§ Task details:
Every line of the material below that holds the string "appDemo" should be copied.

§ Raw data:
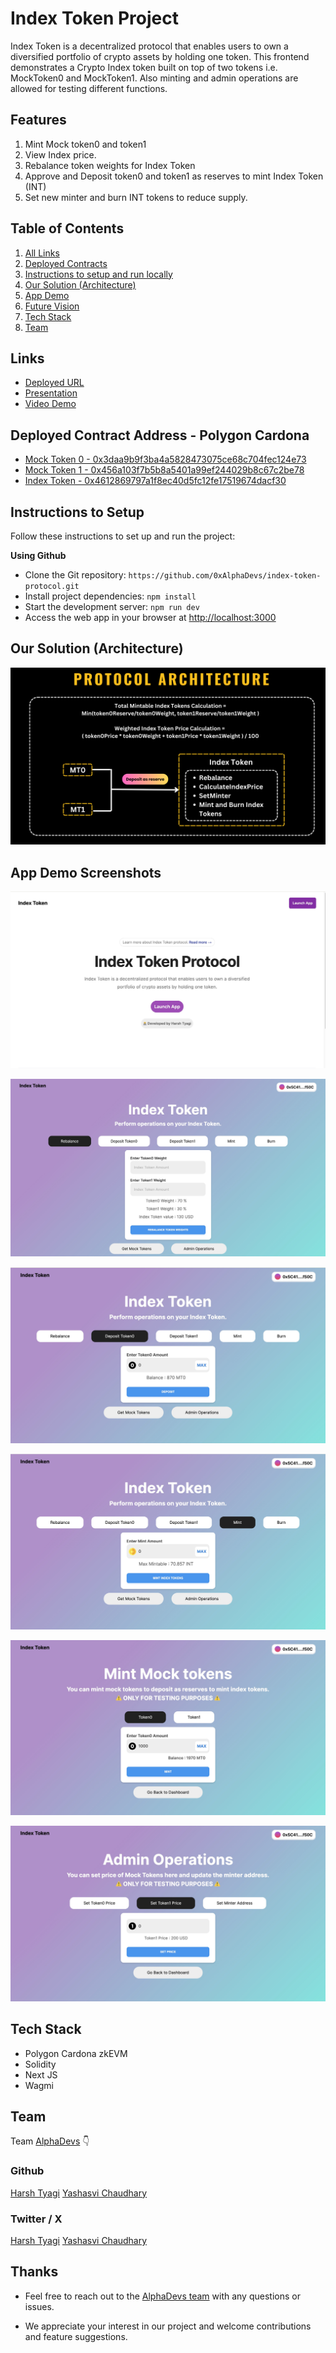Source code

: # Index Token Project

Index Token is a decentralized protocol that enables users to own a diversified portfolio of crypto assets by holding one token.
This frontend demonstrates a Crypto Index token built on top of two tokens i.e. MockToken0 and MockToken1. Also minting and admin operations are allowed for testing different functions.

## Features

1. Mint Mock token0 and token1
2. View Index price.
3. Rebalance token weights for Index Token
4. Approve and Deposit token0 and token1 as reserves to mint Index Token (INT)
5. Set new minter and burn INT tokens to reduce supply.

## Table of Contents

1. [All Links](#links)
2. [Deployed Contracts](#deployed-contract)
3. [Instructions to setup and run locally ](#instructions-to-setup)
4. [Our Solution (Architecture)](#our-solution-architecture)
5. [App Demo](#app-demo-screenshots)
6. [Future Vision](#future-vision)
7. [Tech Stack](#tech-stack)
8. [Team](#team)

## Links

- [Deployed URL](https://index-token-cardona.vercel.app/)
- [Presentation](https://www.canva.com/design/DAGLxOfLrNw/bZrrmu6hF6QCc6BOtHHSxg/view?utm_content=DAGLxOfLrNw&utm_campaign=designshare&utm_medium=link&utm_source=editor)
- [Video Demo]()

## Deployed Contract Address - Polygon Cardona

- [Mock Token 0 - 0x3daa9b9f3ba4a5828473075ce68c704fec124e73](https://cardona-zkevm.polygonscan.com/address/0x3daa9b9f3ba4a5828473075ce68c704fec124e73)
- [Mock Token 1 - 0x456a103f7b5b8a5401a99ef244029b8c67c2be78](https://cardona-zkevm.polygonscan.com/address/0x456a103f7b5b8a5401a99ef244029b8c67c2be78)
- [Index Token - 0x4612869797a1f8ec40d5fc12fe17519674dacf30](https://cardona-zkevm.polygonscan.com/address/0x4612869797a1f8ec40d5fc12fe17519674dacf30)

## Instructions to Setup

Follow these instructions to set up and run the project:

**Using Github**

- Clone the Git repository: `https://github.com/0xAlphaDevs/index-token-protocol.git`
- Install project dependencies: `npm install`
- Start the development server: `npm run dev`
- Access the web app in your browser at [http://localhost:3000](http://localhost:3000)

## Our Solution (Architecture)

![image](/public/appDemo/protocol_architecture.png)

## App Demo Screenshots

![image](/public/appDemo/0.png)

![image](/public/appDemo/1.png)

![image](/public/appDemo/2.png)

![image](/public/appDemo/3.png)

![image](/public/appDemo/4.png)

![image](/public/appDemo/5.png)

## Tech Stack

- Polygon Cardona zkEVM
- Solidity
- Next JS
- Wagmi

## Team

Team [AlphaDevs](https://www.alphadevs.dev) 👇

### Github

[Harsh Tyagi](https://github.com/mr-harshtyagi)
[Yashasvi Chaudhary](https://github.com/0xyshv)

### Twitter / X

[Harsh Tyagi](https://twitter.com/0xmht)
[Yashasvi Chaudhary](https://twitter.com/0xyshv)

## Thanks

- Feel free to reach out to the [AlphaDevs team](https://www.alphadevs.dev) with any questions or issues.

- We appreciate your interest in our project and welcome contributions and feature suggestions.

§ Answer area:
![image](/public/appDemo/protocol_architecture.png)
![image](/public/appDemo/0.png)
![image](/public/appDemo/1.png)
![image](/public/appDemo/2.png)
![image](/public/appDemo/3.png)
![image](/public/appDemo/4.png)
![image](/public/appDemo/5.png)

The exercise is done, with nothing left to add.